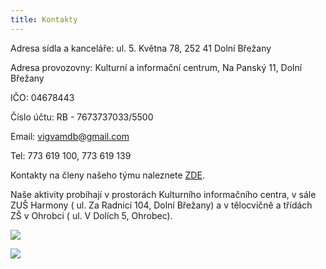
 ```yaml
---
title: Kontakty
---
```

Adresa sídla a kanceláře: ul. 5. Května 78, 252 41 Dolní Břežany

Adresa provozovny: Kulturní a informační centrum, Na Panský 11, Dolní Břežany

IČO: 04678443

Číslo účtu: RB - 7673737033/5500

Email: vigvamdb@gmail.com

Tel: 773 619 100,  773 619 139

Kontakty na členy našeho týmu naleznete [ZDE](https://www.vigvam-db.cz/o-nas/nas-tym/).

Naše aktivity probíhají v prostorách Kulturního informačního centra, v sále ZUŠ Harmony ( ul. Za Radnicí 104, Dolní Břežany) a v tělocvičně a třídách ZŠ v Ohrobci ( ul. V Dolích 5, Ohrobec).

![](/images/uploads/cb_vig_oteviraci-doba.jpg)

![](/images/uploads/img_8431.jpg)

-----

(Your assignment)
Beginning at the line that holds "Číslo účtu: RB - 7673737033/5500", copy every line through the end of the entries exactly as given, and only those lines.

(Written answer)
Číslo účtu: RB - 7673737033/5500

Email: vigvamdb@gmail.com

Tel: 773 619 100,  773 619 139

Kontakty na členy našeho týmu naleznete [ZDE](https://www.vigvam-db.cz/o-nas/nas-tym/).

Naše aktivity probíhají v prostorách Kulturního informačního centra, v sále ZUŠ Harmony ( ul. Za Radnicí 104, Dolní Břežany) a v tělocvičně a třídách ZŠ v Ohrobci ( ul. V Dolích 5, Ohrobec).

![](/images/uploads/cb_vig_oteviraci-doba.jpg)

![](/images/uploads/img_8431.jpg)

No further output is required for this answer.